Lack of Sun Exposure as Harmful to Health as Sunburns, Study Reports


























People are going out of their way to avoid direct sunlight and, in the process, becoming ever more vulnerable to serious ills that appear to be countered by moderate sun and ultraviolet light exposure, from cancer and heart disease to MS, according to dermatologists and other health experts in an extensive review of literature on the benefits and risks of being outdoors on sunny days.

The review, “The Risks And Benefits Of Sun Exposure 2016,” was published in the journal Dermato-Endocrinology.

Public health authorities in the United States are recommending that men,  and children reduce their exposure to sunlight, based on concerns that this exposure will promote skin cancer,” the researchers wrote. “On the other hand, data show that increasing numbers of Americans suffer from … serious health problems caused by insufficient sun exposure.”
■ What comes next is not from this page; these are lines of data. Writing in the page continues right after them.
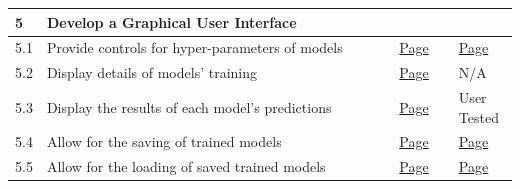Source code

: \documentclass[./project-report/src/latex/project-report.tex]{subfiles}
\begin{document}
\begin{tabular}{|p{0.03\linewidth}|p{0.73\linewidth}|p{0.12\linewidth}|p{0.12\linewidth}|}
      \hline
      5 & Develop a Graphical User Interface & & \\
      \hline
      5.1 & Provide controls for hyper-parameters of models & \hyperref[sec:create_model-module]{Page \pageref{sec:create_model-module}} & \hyperref[sec:hyper-parameter-frame-input-validation]{Page \pageref{sec:hyper-parameter-frame-input-validation}} \\  %
      \hline
      5.2 & Display details of models' training & \hyperref[sec:create_model-module]{Page \pageref{sec:create_model-module}} & N/A \\
      \hline
      5.3 & Display the results of each model's predictions & \hyperref[sec:test_model-module]{Page \pageref{sec:test_model-module}} & User Tested \\
      \hline
      5.4 & Allow for the saving of trained models & \hyperref[sec:test_model-module]{Page \pageref{sec:test_model-module}} & \hyperref[sec:test-frames-input-validation]{Page \pageref{sec:test-frames-input-validation}} \\
      \hline
      5.5 & Allow for the loading of saved trained models & \hyperref[sec:load_model-module]{Page \pageref{sec:load_model-module}} & \hyperref[sec:load-model-frame-input-validation]{Page \pageref{sec:load-model-frame-input-validation}} \\
      \hline
\end{tabular}

\pagebreak
\end{document}
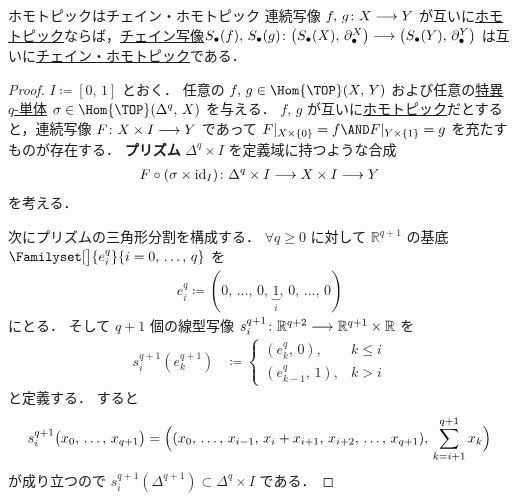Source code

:\documentclass[algtopo_main]{subfiles}
\begin{document}
\begin{myprop}[label=prop:homotopyInvariance]{ホモトピックはチェイン・ホモトピック}
    連続写像 $f,\, g \colon X \longrightarrow Y$ が互いに\hyperref[def:homotopic]{ホモトピック}ならば，\hyperref[def:chainmap]{チェイン写像}$S_\bullet(f),\, S_\bullet(g) \colon \bigl( S_\bullet(X),\, \partial_\bullet^X \bigr) \longrightarrow \bigl( S_\bullet (Y),\, \partial_\bullet^Y \bigr)$ は互いに\hyperref[def:chainHomotopy]{チェイン・ホモトピック}である．
\end{myprop}

\begin{proof}
    $I \coloneqq [0,\, 1]$ とおく．
    任意の $f,\, g \in \Hom{\TOP}(X,\, Y)$ および任意の\hyperref[def:singularsimplex]{特異 $q$-単体} $\sigma \in \Hom{\TOP}(\Delta^q,\, X)$ を与える．
    $f,\, g$ が互いに\hyperref[def:homotopic]{ホモトピック}だとすると，連続写像 $F \colon X \times I \longrightarrow Y$ であって $F|_{X \times \{0\}} = f \AND F|_{Y \times \{1\}} = g$ を充たすものが存在する．
    \textbf{プリズム} $\Delta^q \times I$ を定義域に持つような合成
    \begin{align}
        F \circ (\sigma \times \mathrm{id}_I) \colon \Delta^q \times I \longrightarrow X \times I \longrightarrow Y
    \end{align}
    を考える．

    次にプリズムの三角形分割を構成する．
    $\forall q \ge 0$ に対して $\mathbb{R}^{q+1}$ の基底 $\Familyset[\big]{e_i^q}{i = 0,\, \dots ,\, q}$ を
    \begin{align}
        e^q_i \coloneqq (0,\, \dots ,\, 0 ,\, \underbrace{1}_i ,\, 0 ,\,  \dots ,\, 0)
    \end{align}
    にとる．
    そして $q+1$ 個の線型写像 $s_i^{q+1} \colon \mathbb{R}^{q+2} \longrightarrow \mathbb{R}^{q+1} \times \mathbb{R}$ を
    \begin{align}
        s_i^{q+1}(e^{q+1}_k) &\coloneqq
        \begin{cases}
            (e_k^q,\, 0), &k \le i \\
            (e_{k-1}^q,\, 1), &k > i
        \end{cases}
    \end{align}
    と定義する．
    すると 
    \begin{align}
        s_i^{q+1} \bigl( x_0,\, \dots ,\, x_{q+1} \bigr) = \Bigl( (x_0,\, \dots,\, x_{i-1},\, x_i + x_{i+1},\, x_{i+2},\, \dots,\, x_{q+1}),\, \sum_{k=i+1}^{q+1} x_k \Bigr) 
    \end{align}
    が成り立つので $s_i^{q+1}(\Delta^{q+1}) \subset \Delta^{q} \times I$ である．
    

\end{proof}
\end{document}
Beginning with benefits historically linked to sun exposure — the discovery that adequate sunlight could treat rickets in 1919, was linked to vitamin D absorption in 1931, and to lower cancer mortality rates across North America (possibly via vitamin D) in the 1960s — the authors noted the sudden turn in the following years toward an emphasis on sun risks and melanoma.

Avoidance of intentional sun exposure and use of chemical sunscreens persisted as the standard advice of physicians and public health authorities for reducing the risk of melanoma and other forms of skin cancer,” they wrote. “The risks of inadequate sun exposure have been largely ignored.”

Analyzing more than 100 studies published in the past five years for evidence of the sun’s health benefits, the researchers pointed continuously to growing evidence of the importance of vitamin D, a compound produced in the skin upon sunlight exposure, to good health.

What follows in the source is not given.